The Next Peril: Competing Against Oneself

AMD is sort of like a corporate Indiana Jones right now. It looks like it got out of one predictament (not being able to get new Athlons out), but in the second half of the year, along comes an even bigger one: Hammer.

For the second half of 2003, AMD apparently plans to shove Hammer down consumers’ throats in one big shove. We’ll see these things showing up April, but production will be negligible: 5% or a bit less of total CPU production.

Normally speaking, phasing in a new generation of processor takes about a year. AMD apparently plans to do in a quarter, jumping Athlon64 production from 5% to around 50% in the third quarter, from around 300,000 processors to 4,000,000.

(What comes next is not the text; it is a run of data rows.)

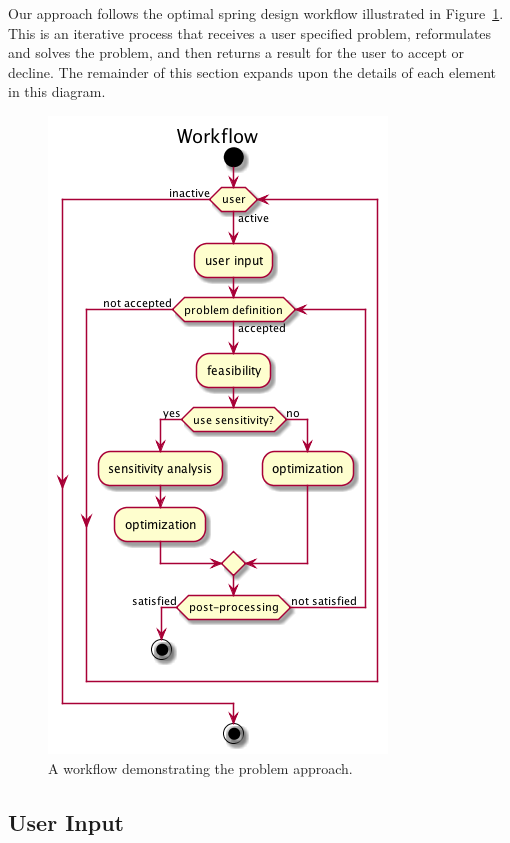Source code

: \documentclass[10pt]{article}
\begin{document}
Our approach follows the optimal spring design workflow illustrated in Figure~\ref{fig:Workflow}. This is an iterative process that receives a user specified problem, reformulates and solves the problem, and then returns a result for the user to accept or decline. The remainder of this section expands upon the details of each element in this diagram.
		\begin{figure}[H]
		 \begin{center}\includegraphics[scale=.4]{IMSM_Workflow.png}\end{center}
		 \caption{A workflow demonstrating the problem approach.}
		 \label{fig:Workflow}
		 \end{figure}

\subsection{User Input}
\label{subsec:User_Input}
\end{document}

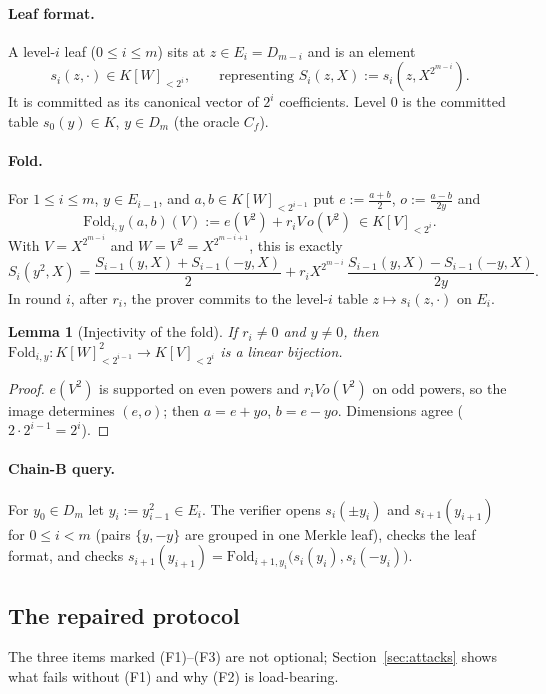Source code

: \documentclass[11pt]{article}
\newtheorem{lemma}[theorem]{Lemma}
\theoremstyle{definition}
\newcommand{\K}{K}
\newcommand{\Fold}{\mathrm{Fold}}
\begin{document}
\paragraph{Leaf format.} A level-$i$ leaf ($0\le i\le m$) sits at $z\in E_i=D_{m-i}$ and is an element
\[
s_i(z,\cdot)\in\K[W]_{<2^i},\qquad\text{representing } S_i(z,X):=s_i(z,X^{2^{m-i}}).
\]
It is committed as its canonical vector of $2^i$ coefficients. Level $0$ is the committed table $s_0(y)\in\K$, $y\in D_m$ (the oracle $C_f$).

\paragraph{Fold.} For $1\le i\le m$, $y\in E_{i-1}$, and $a,b\in\K[W]_{<2^{i-1}}$ put $e:=\frac{a+b}2$, $o:=\frac{a-b}{2y}$ and
\[
\Fold_{i,y}(a,b)(V):=e(V^2)+r_iV\,o(V^2)\ \in\K[V]_{<2^i}.
\]
With $V=X^{2^{m-i}}$ and $W=V^2=X^{2^{m-i+1}}$, this is exactly
\[
S_i(y^2,X)=\frac{S_{i-1}(y,X)+S_{i-1}(-y,X)}2+r_iX^{2^{m-i}}\,\frac{S_{i-1}(y,X)-S_{i-1}(-y,X)}{2y}.
\]
In round $i$, after $r_i$, the prover commits to the level-$i$ table $z\mapsto s_i(z,\cdot)$ on $E_i$.

\begin{lemma}[Injectivity of the fold]\label{lem:inj}
If $r_i\ne0$ and $y\ne0$, then $\Fold_{i,y}:\K[W]_{<2^{i-1}}^2\to\K[V]_{<2^i}$ is a linear bijection.
\end{lemma}
\begin{proof}
$e(V^2)$ is supported on even powers and $r_iVo(V^2)$ on odd powers, so the image determines $(e,o)$; then $a=e+yo$, $b=e-yo$. Dimensions agree ($2\cdot2^{i-1}=2^i$).
\end{proof}

\paragraph{Chain-B query.} For $y_0\in D_m$ let $y_{i}:=y_{i-1}^2\in E_i$. The verifier opens $s_{i}(\pm y_{i})$ and $s_{i+1}(y_{i+1})$ for $0\le i<m$ (pairs $\{y,-y\}$ are grouped in one Merkle leaf), checks the leaf format, and checks $s_{i+1}(y_{i+1})=\Fold_{i+1,y_i}\big(s_i(y_i),s_i(-y_i)\big)$.

\subsection{The repaired protocol}

The three items marked (F1)--(F3) are not optional; Section~\ref{sec:attacks} shows what fails without (F1) and why (F2) is load-bearing.
\end{document}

If they build it, will you come?

The overall plan is for Hammers to be the top-end product, and Athlons to assume second-tier status, but it’s hard to see how Hammer is going to put Athlons down that quickly. There’s just not going to be that much difference between the first generation of Hammers and the high-end Athlons/Bartons.

Pricing the two is going to be very tricky. If the “old stuff” is priced too low, everybody will buy that and not Hammers. If you keep the price of both old and new high, a lot of people won’t buy anything.

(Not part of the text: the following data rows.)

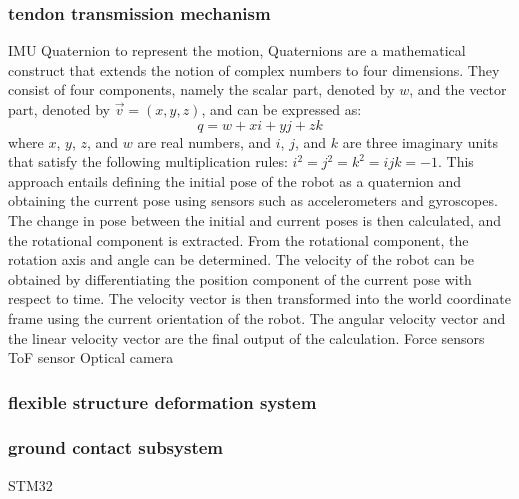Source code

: \subsubsection{tendon transmission mechanism}
\ac{IMU} Quaternion to represent the motion, Quaternions are a mathematical construct that extends the notion of complex numbers to four dimensions. They consist of four components, namely the scalar part, denoted by $w$, and the vector part, denoted by $\vec{v}=(x, y, z)$, and can be expressed as:
$$q = w + xi + yj + zk$$
where $x$, $y$, $z$, and $w$ are real numbers, and $i$, $j$, and $k$ are three imaginary units that satisfy the following multiplication rules: $i^2 = j^2 = k^2 = ijk = -1$. This approach entails defining the initial pose of the robot as a quaternion and obtaining the current pose using sensors such as accelerometers and gyroscopes. The change in pose between the initial and current poses is then calculated, and the rotational component is extracted. From the rotational component, the rotation axis and angle can be determined. The velocity of the robot can be obtained by differentiating the position component of the current pose with respect to time. The velocity vector is then transformed into the world coordinate frame using the current orientation of the robot. The angular velocity vector and the linear velocity vector are the final output of the calculation.
Force sensors 
\ac{ToF} sensor 
Optical camera
\subsubsection{flexible structure deformation system}


\subsubsection{ground contact subsystem}
STM32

The core question really is: How flexible can AMD’s production be in meeting customer demand? Yes, they can use UMC as a foundry for Bartons, but how flexible can Dresden be in making or not making Hammers and making something else? If they make four million Hammers in the third quarter and only sell one or two, don’t we end up with a big inventory overhang again?

Perception will be important here. Saying you’re going to make between one-two million Hammers in the third quarter and selling them is one thing; that would be a normal rampup. Saying you’re going to sell four million and then selling one-two million is something else.

In the knee-jerk world we live in, Hammer could quickly be deemed a “flop” simply due to the hype surrounding it.

It does not help that Intel will have .09 processors out a few months after Hammer production gets serious, and AMD will have to follow a few months after that.

Finally, this is a weakened company with a lot more debt than it had a year; it’s like a video game character with its vitality points down. It can’t afford another strength-draining string of big losses.

That’s AMD’s next potential peril.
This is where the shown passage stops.